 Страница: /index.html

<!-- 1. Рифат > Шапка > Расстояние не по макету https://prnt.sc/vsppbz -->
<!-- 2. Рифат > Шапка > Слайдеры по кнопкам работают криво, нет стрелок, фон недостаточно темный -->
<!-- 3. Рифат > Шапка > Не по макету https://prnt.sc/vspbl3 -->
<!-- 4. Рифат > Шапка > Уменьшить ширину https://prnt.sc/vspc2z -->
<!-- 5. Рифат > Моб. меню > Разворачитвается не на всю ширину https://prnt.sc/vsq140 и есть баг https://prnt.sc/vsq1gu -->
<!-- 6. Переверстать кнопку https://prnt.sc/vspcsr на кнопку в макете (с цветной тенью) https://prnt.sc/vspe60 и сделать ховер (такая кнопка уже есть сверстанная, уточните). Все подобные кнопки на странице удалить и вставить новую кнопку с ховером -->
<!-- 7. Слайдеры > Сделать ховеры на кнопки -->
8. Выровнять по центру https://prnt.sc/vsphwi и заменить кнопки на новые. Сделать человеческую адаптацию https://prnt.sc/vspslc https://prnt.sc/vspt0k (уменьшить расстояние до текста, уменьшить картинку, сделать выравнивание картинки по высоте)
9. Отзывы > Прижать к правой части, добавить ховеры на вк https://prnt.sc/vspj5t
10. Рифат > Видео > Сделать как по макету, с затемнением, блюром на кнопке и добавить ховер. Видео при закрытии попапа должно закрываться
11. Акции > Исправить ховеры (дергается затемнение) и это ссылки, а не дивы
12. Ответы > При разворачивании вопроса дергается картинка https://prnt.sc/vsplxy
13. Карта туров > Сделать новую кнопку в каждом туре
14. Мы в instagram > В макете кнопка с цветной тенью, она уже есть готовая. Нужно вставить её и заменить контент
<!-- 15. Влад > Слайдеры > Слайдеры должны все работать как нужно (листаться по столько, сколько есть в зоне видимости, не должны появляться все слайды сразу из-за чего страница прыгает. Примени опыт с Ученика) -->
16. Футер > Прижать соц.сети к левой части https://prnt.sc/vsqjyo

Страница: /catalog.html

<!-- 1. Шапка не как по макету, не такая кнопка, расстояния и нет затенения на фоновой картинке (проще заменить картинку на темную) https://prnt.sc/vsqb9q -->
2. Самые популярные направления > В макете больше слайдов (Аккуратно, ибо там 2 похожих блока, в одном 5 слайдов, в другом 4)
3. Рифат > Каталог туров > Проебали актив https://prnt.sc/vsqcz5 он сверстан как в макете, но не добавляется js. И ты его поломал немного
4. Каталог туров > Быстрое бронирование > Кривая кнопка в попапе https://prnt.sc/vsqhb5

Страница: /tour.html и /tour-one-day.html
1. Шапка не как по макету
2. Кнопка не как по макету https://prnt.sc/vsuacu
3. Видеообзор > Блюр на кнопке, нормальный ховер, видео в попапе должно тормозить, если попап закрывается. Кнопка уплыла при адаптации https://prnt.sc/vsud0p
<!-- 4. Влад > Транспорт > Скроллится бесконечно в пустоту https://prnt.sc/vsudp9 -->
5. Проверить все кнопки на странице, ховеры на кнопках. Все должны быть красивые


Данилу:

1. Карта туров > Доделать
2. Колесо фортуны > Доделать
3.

----

» About this task: Your task is to print the whole listing again exactly.

» Answer section:
 Страница: /index.html

<!-- 1. Рифат > Шапка > Расстояние не по макету https://prnt.sc/vsppbz -->
<!-- 2. Рифат > Шапка > Слайдеры по кнопкам работают криво, нет стрелок, фон недостаточно темный -->
<!-- 3. Рифат > Шапка > Не по макету https://prnt.sc/vspbl3 -->
<!-- 4. Рифат > Шапка > Уменьшить ширину https://prnt.sc/vspc2z -->
<!-- 5. Рифат > Моб. меню > Разворачитвается не на всю ширину https://prnt.sc/vsq140 и есть баг https://prnt.sc/vsq1gu -->
<!-- 6. Переверстать кнопку https://prnt.sc/vspcsr на кнопку в макете (с цветной тенью) https://prnt.sc/vspe60 и сделать ховер (такая кнопка уже есть сверстанная, уточните). Все подобные кнопки на странице удалить и вставить новую кнопку с ховером -->
<!-- 7. Слайдеры > Сделать ховеры на кнопки -->
8. Выровнять по центру https://prnt.sc/vsphwi и заменить кнопки на новые. Сделать человеческую адаптацию https://prnt.sc/vspslc https://prnt.sc/vspt0k (уменьшить расстояние до текста, уменьшить картинку, сделать выравнивание картинки по высоте)
9. Отзывы > Прижать к правой части, добавить ховеры на вк https://prnt.sc/vspj5t
10. Рифат > Видео > Сделать как по макету, с затемнением, блюром на кнопке и добавить ховер. Видео при закрытии попапа должно закрываться
11. Акции > Исправить ховеры (дергается затемнение) и это ссылки, а не дивы
12. Ответы > При разворачивании вопроса дергается картинка https://prnt.sc/vsplxy
13. Карта туров > Сделать новую кнопку в каждом туре
14. Мы в instagram > В макете кнопка с цветной тенью, она уже есть готовая. Нужно вставить её и заменить контент
<!-- 15. Влад > Слайдеры > Слайдеры должны все работать как нужно (листаться по столько, сколько есть в зоне видимости, не должны появляться все слайды сразу из-за чего страница прыгает. Примени опыт с Ученика) -->
16. Футер > Прижать соц.сети к левой части https://prnt.sc/vsqjyo

Страница: /catalog.html

<!-- 1. Шапка не как по макету, не такая кнопка, расстояния и нет затенения на фоновой картинке (проще заменить картинку на темную) https://prnt.sc/vsqb9q -->
2. Самые популярные направления > В макете больше слайдов (Аккуратно, ибо там 2 похожих блока, в одном 5 слайдов, в другом 4)
3. Рифат > Каталог туров > Проебали актив https://prnt.sc/vsqcz5 он сверстан как в макете, но не добавляется js. И ты его поломал немного
4. Каталог туров > Быстрое бронирование > Кривая кнопка в попапе https://prnt.sc/vsqhb5

Страница: /tour.html и /tour-one-day.html
1. Шапка не как по макету
2. Кнопка не как по макету https://prnt.sc/vsuacu
3. Видеообзор > Блюр на кнопке, нормальный ховер, видео в попапе должно тормозить, если попап закрывается. Кнопка уплыла при адаптации https://prnt.sc/vsud0p
<!-- 4. Влад > Транспорт > Скроллится бесконечно в пустоту https://prnt.sc/vsudp9 -->
5. Проверить все кнопки на странице, ховеры на кнопках. Все должны быть красивые


Данилу:

1. Карта туров > Доделать
2. Колесо фортуны > Доделать
3.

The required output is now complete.